[Start of Attachment]
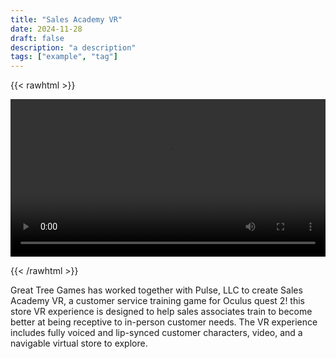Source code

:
 ```yaml
---
title: "Sales Academy VR"
date: 2024-11-28
draft: false
description: "a description"
tags: ["example", "tag"]
---
```


{{< rawhtml >}} 

<video width=100% controls autoplay>
    <source src="/videos/mp4/store-vr-final-small.mp4" type="video/mp4">
    Your browser does not support the video tag.  
</video>

{{< /rawhtml >}}


Great Tree Games has worked together with Pulse, LLC to create Sales Academy VR, a customer service training game for Oculus quest 2! this store VR experience is designed to help sales associates train to become better at being receptive to in-person customer needs. The VR experience includes fully voiced and lip-synced customer characters, video, and a navigable virtual store to explore.
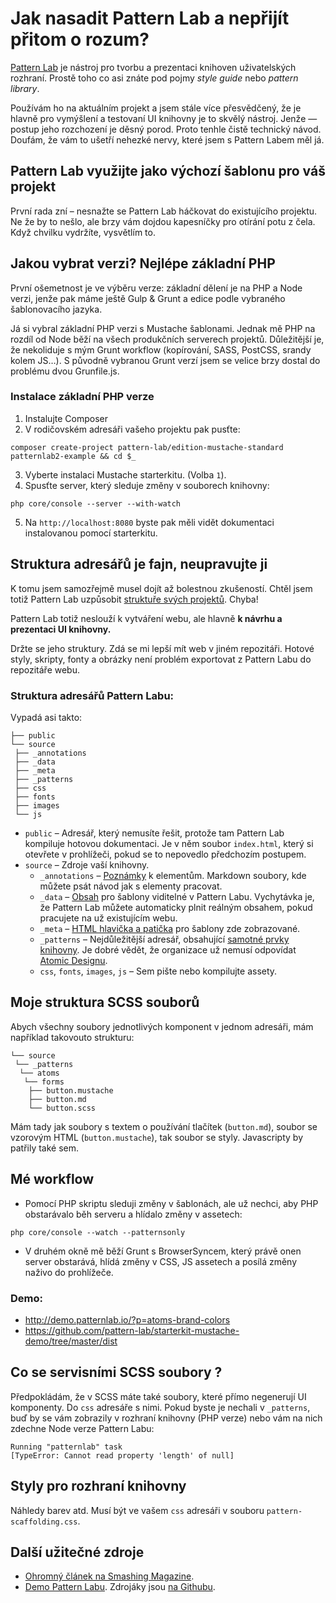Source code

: # Jak nasadit Pattern Lab a nepřijít přitom o rozum?

[Pattern Lab](http://patternlab.io/) je nástroj pro tvorbu a prezentaci knihoven uživatelských rozhraní. Prostě toho co asi znáte pod pojmy *style guide* nebo *pattern library*. 

Používám ho na aktuálním projekt a jsem stále více přesvědčený, že je hlavně pro vymýšlení a testovaní UI knihovny je to skvělý nástroj. Jenže — postup jeho rozchození je děsný porod. Proto tenhle čistě technický návod. Doufám, že vám to ušetří nehezké nervy, které jsem s Pattern Labem měl já.

## Pattern Lab využijte jako výchozí šablonu pro váš projekt

První rada zní – nesnažte se Pattern Lab háčkovat do existujícího projektu. Ne že by to nešlo, ale brzy vám dojdou kapesníčky pro otírání potu z čela. Když chvilku vydržíte, vysvětlím to.

## Jakou vybrat verzi? Nejlépe základní PHP

První ošemetnost je ve výběru verze: základní dělení je na PHP a Node verzi, jenže pak máme ještě Gulp & Grunt  a edice podle vybraného šablonovacího jazyka.

Já si vybral základní PHP verzi s Mustache šablonami. Jednak mě PHP na rozdíl od Node běží na všech produkčních serverech projektů. Důležitější je, že nekoliduje s mým Grunt workflow (kopírování, SASS, PostCSS, srandy kolem JS…). S původně vybranou Grunt verzí jsem se velice brzy dostal do problému dvou Grunfile.js.

### Instalace základní PHP verze

1. Instalujte Composer
2. V rodičovském adresáři vašeho projektu pak pusťte:  
```
composer create-project pattern-lab/edition-mustache-standard patternlab2-example && cd $_
```
3. Vyberte instalaci Mustache starterkitu. (Volba `1`).
4. Spusťte server, který sleduje změny v souborech knihovny:
```
php core/console --server --with-watch
```
5. Na `http://localhost:8080` byste pak měli vidět dokumentaci instalovanou pomocí starterkitu.

## Struktura adresářů je fajn, neupravujte ji

K tomu jsem samozřejmě musel dojít až bolestnou zkušeností.  Chtěl jsem totiž Pattern Lab uzpůsobit [struktuře svých projektů](https://www.vzhurudolu.cz/blog/29-organizace-css-2014). Chyba!

Pattern Lab totiž neslouží k vytváření webu, ale hlavně **k návrhu a prezentaci UI knihovny.** 

Držte se jeho struktury. Zdá se mi lepší mít web v jiném repozitáři. Hotové styly, skripty, fonty a obrázky není problém exportovat z Pattern Labu do repozitáře webu.

### Struktura adresářů Pattern Labu:

Vypadá asi takto:

```
├── public
└── source
 ├── _annotations
 ├── _data
 ├── _meta
 ├── _patterns
 ├── css
 ├── fonts
 ├── images
 └── js
```
- `public` – Adresář, který nemusíte řešit, protože tam Pattern Lab kompiluje hotovou dokumentaci. Je v něm soubor `index.html`, který si otevřete v prohlížeči, pokud se to nepovedlo předchozím postupem.
- `source` – Zdroje vaší knihovny.
  - `_annotations` – [Poznámky](http://patternlab.io/docs/pattern-adding-annotations.html) k elementům. Markdown soubory, kde můžete psát návod jak s elementy pracovat.
  - `_data` – [Obsah](http://patternlab.io/docs/data-overview.html) pro šablony viditelné v Pattern Labu. Vychytávka je, že Pattern Lab můžete automaticky plnit reálným obsahem, pokud pracujete na už existujícím webu.
  - `_meta` – [HTML hlavička a patička](http://patternlab.io/docs/pattern-header-footer.html) pro šablony zde zobrazované.
  - `_patterns` – Nejdůležitější adresář, obsahující [samotné prvky knihovny](http://patternlab.io/docs/pattern-organization.html). Je dobré vědět, že organizace už nemusí odpovídat [Atomic Designu](http://bradfrost.com/blog/post/atomic-web-design/).
  - `css`, `fonts`, `images`, `js` – Sem pište nebo kompilujte assety. 

## Moje struktura SCSS souborů

Abych všechny soubory jednotlivých komponent v jednom adresáři, mám například takovouto strukturu:

```
└── source
 └── _patterns
  └── atoms
   └── forms
    ├── button.mustache
    ├── button.md
    └── button.scss             
```
Mám tady jak soubory s textem o používání tlačítek (`button.md`), soubor se vzorovým HTML (`button.mustache`), tak soubor se styly. Javascripty by patřily také sem. 

  
## Mé workflow

- Pomocí PHP skriptu sleduji změny v šablonách, ale už nechci, aby PHP obstarávalo běh serveru a hlídalo změny v assetech:  
```
php core/console --watch --patternsonly
```
- V druhém okně mě běží Grunt s BrowserSyncem, který právě onen server obstarává, hlídá změny v CSS, JS assetech a posílá změny naživo do prohlížeče.
  

### Demo:

- http://demo.patternlab.io/?p=atoms-brand-colors
- https://github.com/pattern-lab/starterkit-mustache-demo/tree/master/dist

## Co se servisními SCSS soubory ?

Předpokládám, že v SCSS máte také soubory, které přímo negenerují UI komponenty. Do `css` adresáře s nimi. Pokud byste je nechali v `_patterns`, buď by se vám zobrazily v rozhraní knihovny (PHP verze) nebo vám na nich zdechne Node verze Pattern Labu:

```
Running "patternlab" task
[TypeError: Cannot read property 'length' of null]
```

## Styly pro rozhraní knihovny

Náhledy barev atd. Musí být ve vašem `css` adresáři v souboru `pattern-scaffolding.css`.


## Další užitečné zdroje

- [Ohromný článek na Smashing Magazine](https://www.smashingmagazine.com/2016/07/building-maintaining-atomic-design-systems-pattern-lab/).
- [Demo Pattern Labu](http://demo.patternlab.io/). Zdrojáky jsou [na Githubu](https://github.com/pattern-lab/starterkit-mustache-demo).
[End of Attachment]
◆ **WHAT THE EXERCISE ASKS**: What you produce should repeat the data word for word while omitting all images.

◆ **OUTPUT OF THE TASK**:
Source code

:
 ```yaml
---
title: "Sales Academy VR"
date: 2024-11-28
draft: false
description: "a description"
tags: ["example", "tag"]
---
```


{{< rawhtml >}} 

<video width=100% controls autoplay>
    <source src="/videos/mp4/store-vr-final-small.mp4" type="video/mp4">
    Your browser does not support the video tag.  
</video>

{{< /rawhtml >}}


Great Tree Games has worked together with Pulse, LLC to create Sales Academy VR, a customer service training game for Oculus quest 2! this store VR experience is designed to help sales associates train to become better at being receptive to in-person customer needs. The VR experience includes fully voiced and lip-synced customer characters, video, and a navigable virtual store to explore.
Source code

: # Jak nasadit Pattern Lab a nepřijít přitom o rozum?

[Pattern Lab](http://patternlab.io/) je nástroj pro tvorbu a prezentaci knihoven uživatelských rozhraní. Prostě toho co asi znáte pod pojmy *style guide* nebo *pattern library*. 

Používám ho na aktuálním projekt a jsem stále více přesvědčený, že je hlavně pro vymýšlení a testovaní UI knihovny je to skvělý nástroj. Jenže — postup jeho rozchození je děsný porod. Proto tenhle čistě technický návod. Doufám, že vám to ušetří nehezké nervy, které jsem s Pattern Labem měl já.

## Pattern Lab využijte jako výchozí šablonu pro váš projekt

První rada zní – nesnažte se Pattern Lab háčkovat do existujícího projektu. Ne že by to nešlo, ale brzy vám dojdou kapesníčky pro otírání potu z čela. Když chvilku vydržíte, vysvětlím to.

## Jakou vybrat verzi? Nejlépe základní PHP

První ošemetnost je ve výběru verze: základní dělení je na PHP a Node verzi, jenže pak máme ještě Gulp & Grunt  a edice podle vybraného šablonovacího jazyka.

Já si vybral základní PHP verzi s Mustache šablonami. Jednak mě PHP na rozdíl od Node běží na všech produkčních serverech projektů. Důležitější je, že nekoliduje s mým Grunt workflow (kopírování, SASS, PostCSS, srandy kolem JS…). S původně vybranou Grunt verzí jsem se velice brzy dostal do problému dvou Grunfile.js.

### Instalace základní PHP verze

1. Instalujte Composer
2. V rodičovském adresáři vašeho projektu pak pusťte:  
```
composer create-project pattern-lab/edition-mustache-standard patternlab2-example && cd $_
```
3. Vyberte instalaci Mustache starterkitu. (Volba `1`).
4. Spusťte server, který sleduje změny v souborech knihovny:
```
php core/console --server --with-watch
```
5. Na `http://localhost:8080` byste pak měli vidět dokumentaci instalovanou pomocí starterkitu.

## Struktura adresářů je fajn, neupravujte ji

K tomu jsem samozřejmě musel dojít až bolestnou zkušeností.  Chtěl jsem totiž Pattern Lab uzpůsobit [struktuře svých projektů](https://www.vzhurudolu.cz/blog/29-organizace-css-2014). Chyba!

Pattern Lab totiž neslouží k vytváření webu, ale hlavně **k návrhu a prezentaci UI knihovny.** 

Držte se jeho struktury. Zdá se mi lepší mít web v jiném repozitáři. Hotové styly, skripty, fonty a obrázky není problém exportovat z Pattern Labu do repozitáře webu.

### Struktura adresářů Pattern Labu:

Vypadá asi takto:

```
├── public
└── source
 ├── _annotations
 ├── _data
 ├── _meta
 ├── _patterns
 ├── css
 ├── fonts
 ├── images
 └── js
```
- `public` – Adresář, který nemusíte řešit, protože tam Pattern Lab kompiluje hotovou dokumentaci. Je v něm soubor `index.html`, který si otevřete v prohlížeči, pokud se to nepovedlo předchozím postupem.
- `source` – Zdroje vaší knihovny.
  - `_annotations` – [Poznámky](http://patternlab.io/docs/pattern-adding-annotations.html) k elementům. Markdown soubory, kde můžete psát návod jak s elementy pracovat.
  - `_data` – [Obsah](http://patternlab.io/docs/data-overview.html) pro šablony viditelné v Pattern Labu. Vychytávka je, že Pattern Lab můžete automaticky plnit reálným obsahem, pokud pracujete na už existujícím webu.
  - `_meta` – [HTML hlavička a patička](http://patternlab.io/docs/pattern-header-footer.html) pro šablony zde zobrazované.
  - `_patterns` – Nejdůležitější adresář, obsahující [samotné prvky knihovny](http://patternlab.io/docs/pattern-organization.html). Je dobré vědět, že organizace už nemusí odpovídat [Atomic Designu](http://bradfrost.com/blog/post/atomic-web-design/).
  - `css`, `fonts`, `images`, `js` – Sem pište nebo kompilujte assety. 

## Moje struktura SCSS souborů

Abych všechny soubory jednotlivých komponent v jednom adresáři, mám například takovouto strukturu:

```
└── source
 └── _patterns
  └── atoms
   └── forms
    ├── button.mustache
    ├── button.md
    └── button.scss             
```
Mám tady jak soubory s textem o používání tlačítek (`button.md`), soubor se vzorovým HTML (`button.mustache`), tak soubor se styly. Javascripty by patřily také sem. 

  
## Mé workflow

- Pomocí PHP skriptu sleduji změny v šablonách, ale už nechci, aby PHP obstarávalo běh serveru a hlídalo změny v assetech:  
```
php core/console --watch --patternsonly
```
- V druhém okně mě běží Grunt s BrowserSyncem, který právě onen server obstarává, hlídá změny v CSS, JS assetech a posílá změny naživo do prohlížeče.
  

### Demo:

- http://demo.patternlab.io/?p=atoms-brand-colors
- https://github.com/pattern-lab/starterkit-mustache-demo/tree/master/dist

## Co se servisními SCSS soubory ?

Předpokládám, že v SCSS máte také soubory, které přímo negenerují UI komponenty. Do `css` adresáře s nimi. Pokud byste je nechali v `_patterns`, buď by se vám zobrazily v rozhraní knihovny (PHP verze) nebo vám na nich zdechne Node verze Pattern Labu:

```
Running "patternlab" task
[TypeError: Cannot read property 'length' of null]
```

## Styly pro rozhraní knihovny

Náhledy barev atd. Musí být ve vašem `css` adresáři v souboru `pattern-scaffolding.css`.


## Další užitečné zdroje

- [Ohromný článek na Smashing Magazine](https://www.smashingmagazine.com/2016/07/building-maintaining-atomic-design-systems-pattern-lab/).
- [Demo Pattern Labu](http://demo.patternlab.io/). Zdrojáky jsou [na Githubu](https://github.com/pattern-lab/starterkit-mustache-demo).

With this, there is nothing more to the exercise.